Fair warning, this might get long:

The most obvious aspect is that the time drawn out supposedly "teaching" was really not worth it in proportion to the simplicity of the task.

The first thing I noticed reading that thread was that she was already hungry at the beginning.

@danielpunkass That would have been my first clue to go, okay, hm, maybe another time. You could always demonstrate the use of the can opener (observation is one really great way to learn, after all!) for the child, and then get into the mechanics once tummies were filled.
@danielpunkass Let's say we missed that chance, though, and were deep into the question-and-answer session. At that point there's a good chance I would think 'Well, there's no going back now' and let my stubbornness see this through, as OP did in his thread.
@danielpunkass But that's very much based on *my* reactions and urges as an adult, not what is best for the child. This might be a cultural difference, but in New Zealand (where I live) we try to put the child first.

The OP's daughter clearly communicated her needs (and her frustration) -
@danielpunkass sighs, asking politely, rolling her eyes, removing herself from the situation to avoid esclation... When those were ignored, she had to resort to yelling and tears (fair enough, if you ask me!).
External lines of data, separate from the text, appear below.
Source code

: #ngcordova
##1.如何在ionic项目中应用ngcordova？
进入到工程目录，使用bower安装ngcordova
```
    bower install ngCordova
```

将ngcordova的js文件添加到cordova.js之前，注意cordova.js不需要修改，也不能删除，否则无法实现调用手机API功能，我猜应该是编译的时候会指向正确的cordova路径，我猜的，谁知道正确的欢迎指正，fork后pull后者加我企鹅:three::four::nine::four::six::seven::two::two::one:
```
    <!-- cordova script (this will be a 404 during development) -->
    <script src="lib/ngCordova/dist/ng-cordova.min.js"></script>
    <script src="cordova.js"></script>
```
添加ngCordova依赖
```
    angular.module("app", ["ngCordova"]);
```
It really sucks that the adult in the situation decided to steamroll ahead,
@danielpunkass without proper concern for the emotions she was quite compentently communicating. That's not healthy, period, much less conducive to a learning environment. 😢

As adults we focus a lot on hard skills - which are absolutely necessary to life and learning, yes.
@danielpunkass But I'm of the belief that hard skills should always be seen in the context of learning dispositions ("soft" skills). Being curious, being a problem-solver, working as a team, being confident - these are all examples of learning dispositions, and every single life experience
@danielpunkass shapes and stretches our dispositions - in other words, our likeliness to repeat those behaviours. These dispositions can be stretched either way, positive or negative.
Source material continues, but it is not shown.